▶ [YOUR ASSIGNMENT]: Among the records that follow, find the line with "into other formats" and the line with "Problem characteristics". Set down those lines and all lines between them exactly, without adding anything.

─── SOURCE MATERIAL

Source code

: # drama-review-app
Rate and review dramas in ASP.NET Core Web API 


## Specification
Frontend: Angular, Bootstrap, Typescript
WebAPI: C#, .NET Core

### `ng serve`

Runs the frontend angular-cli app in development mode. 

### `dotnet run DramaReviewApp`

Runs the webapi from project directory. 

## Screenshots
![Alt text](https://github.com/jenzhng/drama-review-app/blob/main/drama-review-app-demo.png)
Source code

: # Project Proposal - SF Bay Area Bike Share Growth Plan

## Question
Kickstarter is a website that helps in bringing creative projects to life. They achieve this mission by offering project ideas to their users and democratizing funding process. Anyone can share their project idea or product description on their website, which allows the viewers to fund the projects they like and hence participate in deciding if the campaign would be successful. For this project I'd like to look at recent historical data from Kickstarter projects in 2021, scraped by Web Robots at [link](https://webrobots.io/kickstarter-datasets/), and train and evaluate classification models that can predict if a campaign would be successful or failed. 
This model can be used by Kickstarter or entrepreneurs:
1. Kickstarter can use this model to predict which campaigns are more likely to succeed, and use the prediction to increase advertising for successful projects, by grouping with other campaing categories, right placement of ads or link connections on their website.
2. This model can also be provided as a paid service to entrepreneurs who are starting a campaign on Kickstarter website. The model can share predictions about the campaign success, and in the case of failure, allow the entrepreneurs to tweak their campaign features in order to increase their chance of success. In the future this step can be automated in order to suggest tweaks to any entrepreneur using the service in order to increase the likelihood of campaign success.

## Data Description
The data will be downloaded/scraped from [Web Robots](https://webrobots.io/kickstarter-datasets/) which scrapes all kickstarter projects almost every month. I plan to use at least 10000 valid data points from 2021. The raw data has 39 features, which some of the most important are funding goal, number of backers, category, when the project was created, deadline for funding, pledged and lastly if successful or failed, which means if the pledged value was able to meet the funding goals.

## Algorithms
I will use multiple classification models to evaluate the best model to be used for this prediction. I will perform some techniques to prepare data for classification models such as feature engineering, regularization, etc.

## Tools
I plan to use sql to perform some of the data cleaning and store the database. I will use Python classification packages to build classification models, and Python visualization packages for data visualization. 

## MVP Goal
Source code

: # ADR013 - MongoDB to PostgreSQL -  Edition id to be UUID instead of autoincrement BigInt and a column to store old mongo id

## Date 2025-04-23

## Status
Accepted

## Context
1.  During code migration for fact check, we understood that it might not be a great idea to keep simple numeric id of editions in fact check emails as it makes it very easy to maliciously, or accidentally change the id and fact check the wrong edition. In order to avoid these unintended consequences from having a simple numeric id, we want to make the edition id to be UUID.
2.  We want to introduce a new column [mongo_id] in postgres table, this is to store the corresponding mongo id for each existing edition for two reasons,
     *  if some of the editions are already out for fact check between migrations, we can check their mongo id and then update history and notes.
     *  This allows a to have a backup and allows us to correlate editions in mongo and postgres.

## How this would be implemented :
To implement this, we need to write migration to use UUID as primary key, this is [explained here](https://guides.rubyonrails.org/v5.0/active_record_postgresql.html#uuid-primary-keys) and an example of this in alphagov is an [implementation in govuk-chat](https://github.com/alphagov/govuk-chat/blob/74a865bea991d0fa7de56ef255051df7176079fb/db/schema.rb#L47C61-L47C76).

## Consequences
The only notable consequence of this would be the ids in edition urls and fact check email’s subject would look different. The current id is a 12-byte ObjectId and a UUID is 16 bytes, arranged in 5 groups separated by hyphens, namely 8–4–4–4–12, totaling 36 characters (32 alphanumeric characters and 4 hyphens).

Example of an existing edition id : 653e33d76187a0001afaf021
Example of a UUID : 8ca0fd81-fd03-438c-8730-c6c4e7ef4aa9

──────
─── SOURCE MATERIAL

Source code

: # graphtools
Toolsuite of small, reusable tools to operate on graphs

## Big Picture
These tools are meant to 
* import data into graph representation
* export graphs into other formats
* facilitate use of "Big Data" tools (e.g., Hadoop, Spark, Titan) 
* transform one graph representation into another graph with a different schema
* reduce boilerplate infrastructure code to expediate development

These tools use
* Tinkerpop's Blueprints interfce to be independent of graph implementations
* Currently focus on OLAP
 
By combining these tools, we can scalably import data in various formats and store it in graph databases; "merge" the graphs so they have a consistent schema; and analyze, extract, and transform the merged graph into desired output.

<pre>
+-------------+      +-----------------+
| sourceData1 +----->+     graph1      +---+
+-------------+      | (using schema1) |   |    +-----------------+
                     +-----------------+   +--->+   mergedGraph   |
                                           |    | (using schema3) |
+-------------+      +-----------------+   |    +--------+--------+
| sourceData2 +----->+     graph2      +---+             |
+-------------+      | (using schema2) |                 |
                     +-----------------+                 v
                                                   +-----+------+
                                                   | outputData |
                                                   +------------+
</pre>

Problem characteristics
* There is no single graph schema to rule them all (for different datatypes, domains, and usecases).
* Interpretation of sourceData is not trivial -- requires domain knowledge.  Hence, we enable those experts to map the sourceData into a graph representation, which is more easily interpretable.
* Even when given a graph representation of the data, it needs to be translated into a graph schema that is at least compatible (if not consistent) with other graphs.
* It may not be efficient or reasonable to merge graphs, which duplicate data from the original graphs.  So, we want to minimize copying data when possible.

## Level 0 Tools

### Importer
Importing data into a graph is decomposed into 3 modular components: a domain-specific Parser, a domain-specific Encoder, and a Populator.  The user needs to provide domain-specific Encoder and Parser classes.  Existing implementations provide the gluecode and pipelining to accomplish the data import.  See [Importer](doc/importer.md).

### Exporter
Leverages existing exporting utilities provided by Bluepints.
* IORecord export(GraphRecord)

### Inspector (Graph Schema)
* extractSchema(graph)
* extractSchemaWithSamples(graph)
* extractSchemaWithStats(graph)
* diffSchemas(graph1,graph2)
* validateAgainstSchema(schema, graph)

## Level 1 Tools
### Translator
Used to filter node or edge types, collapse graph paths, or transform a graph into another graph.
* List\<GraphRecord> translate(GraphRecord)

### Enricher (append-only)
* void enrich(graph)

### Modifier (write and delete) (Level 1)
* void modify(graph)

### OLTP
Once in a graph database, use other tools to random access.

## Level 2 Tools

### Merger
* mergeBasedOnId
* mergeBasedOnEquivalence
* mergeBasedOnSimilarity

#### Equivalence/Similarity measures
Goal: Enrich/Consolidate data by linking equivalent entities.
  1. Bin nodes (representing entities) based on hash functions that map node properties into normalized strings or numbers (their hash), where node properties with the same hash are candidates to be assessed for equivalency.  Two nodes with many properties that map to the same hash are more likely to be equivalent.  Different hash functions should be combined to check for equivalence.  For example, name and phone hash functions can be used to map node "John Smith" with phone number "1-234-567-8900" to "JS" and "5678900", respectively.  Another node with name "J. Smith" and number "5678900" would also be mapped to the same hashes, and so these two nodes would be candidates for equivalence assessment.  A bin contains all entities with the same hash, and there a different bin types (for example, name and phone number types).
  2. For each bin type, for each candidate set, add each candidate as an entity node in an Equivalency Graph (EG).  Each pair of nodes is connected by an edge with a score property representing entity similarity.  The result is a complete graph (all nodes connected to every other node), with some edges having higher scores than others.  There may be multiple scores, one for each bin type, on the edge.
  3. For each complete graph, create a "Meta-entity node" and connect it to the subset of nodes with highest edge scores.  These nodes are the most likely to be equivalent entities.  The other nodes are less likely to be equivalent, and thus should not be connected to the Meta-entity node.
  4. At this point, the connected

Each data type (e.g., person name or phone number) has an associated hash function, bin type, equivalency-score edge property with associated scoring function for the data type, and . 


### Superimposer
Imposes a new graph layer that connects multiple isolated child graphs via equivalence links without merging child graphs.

──────

▶ [RESPONSE]:
* export graphs into other formats
* facilitate use of "Big Data" tools (e.g., Hadoop, Spark, Titan) 
* transform one graph representation into another graph with a different schema
* reduce boilerplate infrastructure code to expediate development

These tools use
* Tinkerpop's Blueprints interfce to be independent of graph implementations
* Currently focus on OLAP
 
By combining these tools, we can scalably import data in various formats and store it in graph databases; "merge" the graphs so they have a consistent schema; and analyze, extract, and transform the merged graph into desired output.

<pre>
+-------------+      +-----------------+
| sourceData1 +----->+     graph1      +---+
+-------------+      | (using schema1) |   |    +-----------------+
                     +-----------------+   +--->+   mergedGraph   |
                                           |    | (using schema3) |
+-------------+      +-----------------+   |    +--------+--------+
| sourceData2 +----->+     graph2      +---+             |
+-------------+      | (using schema2) |                 |
                     +-----------------+                 v
                                                   +-----+------+
                                                   | outputData |
                                                   +------------+
</pre>

Problem characteristics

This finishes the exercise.